No es mi ánimo rebajar el
gran alcance que en la vida parroquial tiene el padrón o censo de los
feligreses, tan mandado y recomendado por los prelados y concilios.
Sólo es mi intento demostrar
que ese sólo medio no basta para llenar los anhelos de nuestro Señor Jesucristo
de que se conozcan pastores y ovejas.
¿Qué hacer, pues, ante ese
empeño de las ovejas de no dejarse conocer y ese anhelo tan urgente como
irrealizable del pastor, de darse a conocer?
Sin despreciar otros medios
y ateniéndome ahora al fruto de mis experiencias, puedo asegurar que el saludo
ofrecido por el cura, espontánea y cariñosamente a toda persona que se
encuentre por las calles de su feligresía, llena admirablemente ese abismo
abierto entre uno y otros.
¿La explicación?
Sea porque Dios recompensa
ese acto de humildad de su ministro en dar un saludo al que, quizá, responde
con una mueca de desprecio, o peor, con una blasfemia; sea que recibir honores
a todos halaga, aun a los mismos enemigos.
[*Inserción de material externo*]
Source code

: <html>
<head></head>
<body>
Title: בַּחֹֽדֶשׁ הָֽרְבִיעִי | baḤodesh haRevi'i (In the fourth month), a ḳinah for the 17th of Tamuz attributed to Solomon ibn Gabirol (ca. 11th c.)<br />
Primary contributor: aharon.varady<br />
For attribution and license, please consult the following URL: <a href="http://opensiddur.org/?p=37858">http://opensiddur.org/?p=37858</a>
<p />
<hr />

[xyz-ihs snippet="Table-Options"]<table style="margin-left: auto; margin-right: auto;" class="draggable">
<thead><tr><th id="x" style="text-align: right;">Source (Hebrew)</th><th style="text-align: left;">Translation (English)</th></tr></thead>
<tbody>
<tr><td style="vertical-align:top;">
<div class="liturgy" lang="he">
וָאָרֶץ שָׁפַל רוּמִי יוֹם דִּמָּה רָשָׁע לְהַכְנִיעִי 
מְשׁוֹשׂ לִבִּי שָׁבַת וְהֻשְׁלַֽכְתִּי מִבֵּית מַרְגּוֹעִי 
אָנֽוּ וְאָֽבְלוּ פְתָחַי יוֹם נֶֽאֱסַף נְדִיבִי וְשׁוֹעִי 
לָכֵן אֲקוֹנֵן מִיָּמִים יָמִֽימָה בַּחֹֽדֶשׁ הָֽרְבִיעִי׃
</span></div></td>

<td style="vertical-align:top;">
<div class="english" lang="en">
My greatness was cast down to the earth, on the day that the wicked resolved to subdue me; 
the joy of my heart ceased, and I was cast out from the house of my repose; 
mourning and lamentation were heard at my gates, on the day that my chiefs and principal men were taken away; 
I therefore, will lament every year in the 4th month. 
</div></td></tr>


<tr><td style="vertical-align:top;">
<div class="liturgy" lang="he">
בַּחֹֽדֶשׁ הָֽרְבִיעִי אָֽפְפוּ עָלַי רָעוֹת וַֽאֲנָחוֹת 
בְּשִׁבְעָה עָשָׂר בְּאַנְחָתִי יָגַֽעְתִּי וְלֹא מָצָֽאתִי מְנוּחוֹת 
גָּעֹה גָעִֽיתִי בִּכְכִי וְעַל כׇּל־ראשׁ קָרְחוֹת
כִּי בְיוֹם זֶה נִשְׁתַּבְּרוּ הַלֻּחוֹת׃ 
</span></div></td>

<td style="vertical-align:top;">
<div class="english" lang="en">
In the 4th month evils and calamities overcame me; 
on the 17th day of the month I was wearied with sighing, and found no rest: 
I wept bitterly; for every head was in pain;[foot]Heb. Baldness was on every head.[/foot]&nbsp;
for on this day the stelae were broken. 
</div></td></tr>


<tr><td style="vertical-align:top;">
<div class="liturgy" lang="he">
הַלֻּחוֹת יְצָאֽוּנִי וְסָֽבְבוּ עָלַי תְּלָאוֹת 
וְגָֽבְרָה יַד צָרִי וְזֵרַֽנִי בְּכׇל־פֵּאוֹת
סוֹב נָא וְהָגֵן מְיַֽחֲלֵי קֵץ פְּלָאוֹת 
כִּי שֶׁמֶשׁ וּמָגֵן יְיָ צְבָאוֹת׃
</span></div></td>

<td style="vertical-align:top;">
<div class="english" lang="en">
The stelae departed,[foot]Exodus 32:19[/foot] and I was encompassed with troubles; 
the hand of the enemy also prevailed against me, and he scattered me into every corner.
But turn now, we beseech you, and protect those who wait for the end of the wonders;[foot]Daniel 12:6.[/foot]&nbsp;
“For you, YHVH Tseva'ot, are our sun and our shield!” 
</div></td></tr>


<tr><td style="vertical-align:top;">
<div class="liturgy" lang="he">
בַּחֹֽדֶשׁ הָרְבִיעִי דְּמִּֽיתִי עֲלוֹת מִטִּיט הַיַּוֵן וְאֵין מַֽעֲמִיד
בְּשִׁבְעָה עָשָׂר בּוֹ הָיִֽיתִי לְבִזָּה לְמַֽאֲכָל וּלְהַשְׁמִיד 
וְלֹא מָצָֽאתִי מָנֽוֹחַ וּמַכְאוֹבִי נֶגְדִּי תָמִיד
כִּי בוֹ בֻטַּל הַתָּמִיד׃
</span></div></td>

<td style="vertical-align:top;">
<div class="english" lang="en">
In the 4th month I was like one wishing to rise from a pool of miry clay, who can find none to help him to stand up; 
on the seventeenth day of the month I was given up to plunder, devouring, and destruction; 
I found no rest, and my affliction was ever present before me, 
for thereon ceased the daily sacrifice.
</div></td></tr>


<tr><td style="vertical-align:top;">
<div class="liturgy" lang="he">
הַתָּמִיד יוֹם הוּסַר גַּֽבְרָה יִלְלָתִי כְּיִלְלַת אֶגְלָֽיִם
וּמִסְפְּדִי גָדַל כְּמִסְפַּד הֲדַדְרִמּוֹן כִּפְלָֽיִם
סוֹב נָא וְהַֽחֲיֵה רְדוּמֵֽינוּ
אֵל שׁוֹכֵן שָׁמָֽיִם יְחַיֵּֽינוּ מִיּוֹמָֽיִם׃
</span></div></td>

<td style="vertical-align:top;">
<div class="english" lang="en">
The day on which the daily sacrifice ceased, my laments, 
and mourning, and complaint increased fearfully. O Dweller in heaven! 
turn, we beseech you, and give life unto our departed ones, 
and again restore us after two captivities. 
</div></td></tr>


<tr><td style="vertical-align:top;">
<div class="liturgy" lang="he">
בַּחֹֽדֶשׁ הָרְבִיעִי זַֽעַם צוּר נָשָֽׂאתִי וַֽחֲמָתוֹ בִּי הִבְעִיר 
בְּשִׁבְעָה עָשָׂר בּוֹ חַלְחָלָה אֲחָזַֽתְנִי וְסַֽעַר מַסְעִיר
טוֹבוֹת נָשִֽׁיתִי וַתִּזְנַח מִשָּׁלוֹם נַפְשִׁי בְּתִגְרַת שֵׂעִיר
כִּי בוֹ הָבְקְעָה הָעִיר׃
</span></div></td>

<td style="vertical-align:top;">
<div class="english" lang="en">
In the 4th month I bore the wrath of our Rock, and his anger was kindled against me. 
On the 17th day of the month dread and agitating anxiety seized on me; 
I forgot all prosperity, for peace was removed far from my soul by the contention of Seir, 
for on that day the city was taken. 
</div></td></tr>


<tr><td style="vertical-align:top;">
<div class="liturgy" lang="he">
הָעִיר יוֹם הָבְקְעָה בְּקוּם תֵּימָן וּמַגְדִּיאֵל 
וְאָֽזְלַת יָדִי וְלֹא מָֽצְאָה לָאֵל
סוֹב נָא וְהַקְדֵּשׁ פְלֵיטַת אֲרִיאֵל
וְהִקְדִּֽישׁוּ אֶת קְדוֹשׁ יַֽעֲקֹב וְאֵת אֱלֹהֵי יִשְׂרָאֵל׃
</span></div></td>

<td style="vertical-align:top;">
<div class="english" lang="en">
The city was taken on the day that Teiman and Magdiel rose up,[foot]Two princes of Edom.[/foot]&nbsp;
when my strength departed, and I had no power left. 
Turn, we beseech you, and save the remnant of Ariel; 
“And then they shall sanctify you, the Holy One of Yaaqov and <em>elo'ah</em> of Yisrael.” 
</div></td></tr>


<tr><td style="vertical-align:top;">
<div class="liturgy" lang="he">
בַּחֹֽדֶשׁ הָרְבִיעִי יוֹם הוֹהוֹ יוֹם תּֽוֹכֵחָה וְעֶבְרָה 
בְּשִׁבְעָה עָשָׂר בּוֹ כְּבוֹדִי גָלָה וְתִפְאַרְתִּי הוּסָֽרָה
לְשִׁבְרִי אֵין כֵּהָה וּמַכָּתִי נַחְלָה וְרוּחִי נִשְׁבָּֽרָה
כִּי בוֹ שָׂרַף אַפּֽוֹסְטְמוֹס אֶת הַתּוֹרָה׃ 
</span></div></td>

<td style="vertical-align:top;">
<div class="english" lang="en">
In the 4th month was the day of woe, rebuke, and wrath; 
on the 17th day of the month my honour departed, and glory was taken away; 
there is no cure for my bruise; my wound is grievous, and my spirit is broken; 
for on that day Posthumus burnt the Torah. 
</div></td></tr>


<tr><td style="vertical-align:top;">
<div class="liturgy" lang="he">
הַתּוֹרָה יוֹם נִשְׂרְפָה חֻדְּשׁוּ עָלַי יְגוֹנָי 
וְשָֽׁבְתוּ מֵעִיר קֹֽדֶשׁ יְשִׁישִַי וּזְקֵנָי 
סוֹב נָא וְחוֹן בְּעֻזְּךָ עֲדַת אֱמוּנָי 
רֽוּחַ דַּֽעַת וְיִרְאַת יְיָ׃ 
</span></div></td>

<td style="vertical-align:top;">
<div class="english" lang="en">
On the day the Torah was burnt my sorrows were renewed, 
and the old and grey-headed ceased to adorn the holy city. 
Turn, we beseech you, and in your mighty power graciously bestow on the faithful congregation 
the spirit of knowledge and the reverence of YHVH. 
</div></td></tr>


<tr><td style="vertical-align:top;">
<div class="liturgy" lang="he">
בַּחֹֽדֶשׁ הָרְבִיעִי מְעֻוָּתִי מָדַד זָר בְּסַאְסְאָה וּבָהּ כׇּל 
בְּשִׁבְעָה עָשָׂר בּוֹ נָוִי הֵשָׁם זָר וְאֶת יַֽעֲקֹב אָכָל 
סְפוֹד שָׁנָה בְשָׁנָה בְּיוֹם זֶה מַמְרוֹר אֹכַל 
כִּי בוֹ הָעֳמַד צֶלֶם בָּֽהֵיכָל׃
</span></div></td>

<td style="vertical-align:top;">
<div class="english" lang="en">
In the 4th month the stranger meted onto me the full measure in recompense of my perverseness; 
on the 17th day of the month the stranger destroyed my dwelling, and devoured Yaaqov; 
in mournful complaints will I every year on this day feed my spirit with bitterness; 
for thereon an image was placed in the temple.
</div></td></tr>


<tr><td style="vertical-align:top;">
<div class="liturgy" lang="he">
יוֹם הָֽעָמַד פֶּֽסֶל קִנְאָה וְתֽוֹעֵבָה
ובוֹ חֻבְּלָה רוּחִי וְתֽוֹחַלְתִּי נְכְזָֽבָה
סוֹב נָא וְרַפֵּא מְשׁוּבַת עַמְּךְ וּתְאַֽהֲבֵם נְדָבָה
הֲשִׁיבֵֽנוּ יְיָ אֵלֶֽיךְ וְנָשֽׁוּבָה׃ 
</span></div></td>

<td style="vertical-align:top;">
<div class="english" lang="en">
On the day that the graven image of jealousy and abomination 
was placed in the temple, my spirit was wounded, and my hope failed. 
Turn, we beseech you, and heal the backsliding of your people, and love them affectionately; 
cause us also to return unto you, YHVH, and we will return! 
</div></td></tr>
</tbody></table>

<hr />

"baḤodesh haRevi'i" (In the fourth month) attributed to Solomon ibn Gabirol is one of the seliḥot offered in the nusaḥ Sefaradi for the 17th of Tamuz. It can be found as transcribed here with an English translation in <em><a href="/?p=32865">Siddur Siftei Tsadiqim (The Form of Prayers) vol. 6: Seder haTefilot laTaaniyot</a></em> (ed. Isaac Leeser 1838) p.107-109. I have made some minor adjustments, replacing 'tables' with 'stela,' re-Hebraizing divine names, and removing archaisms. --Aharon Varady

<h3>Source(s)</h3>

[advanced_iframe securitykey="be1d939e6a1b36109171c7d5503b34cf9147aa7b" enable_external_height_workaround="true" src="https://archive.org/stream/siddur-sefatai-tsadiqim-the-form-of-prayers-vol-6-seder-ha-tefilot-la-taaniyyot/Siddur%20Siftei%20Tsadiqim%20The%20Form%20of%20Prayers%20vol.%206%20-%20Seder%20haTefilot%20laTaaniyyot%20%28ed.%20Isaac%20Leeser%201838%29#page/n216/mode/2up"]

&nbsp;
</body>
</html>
Quizá porque ese saludo, tan
espontáneamente ofrecido, mata en un instante la leyenda del orgullo clerical;
quizá y esto ocurre mucho a los pobres, porque no están acostumbrados a la
delicadeza y buen olor del saludo cristiano...
Sea por cualquier cosa de
ésas o por todas juntas, es lo cierto que de mil saludos que he dado a feligreses desconocidos, he sacado novecientos noventa feligreses que me
saludan agradecidos, que me detienen en la calle a hablarme de sus asuntos, y
que, por fin, se han enterado de que
soy su cura...
Y sólo en esa proporción de diez por mil han entrado los que a mis saludos repetidos han contestado y
contestan, volviendo la cara a otro lado.
Me parece que la estadística ésa enseña y
halaga, ¿verdad?
No sé si a usted o algún otro que lea lo
encontraré incrédulo o desconfiado.
No me enfadaré por eso, tanto más cuanto la
comprobación está en su mano.
Propóngase usted, señor
cura, y todos los que anden en apostolados populares llevar a la práctica, por
espacio de un año y quizá por menos tiempo, el apostolado del saludo, y...
Usted y los otros me avisarán del
resultado y hasta me darán gracias del invento.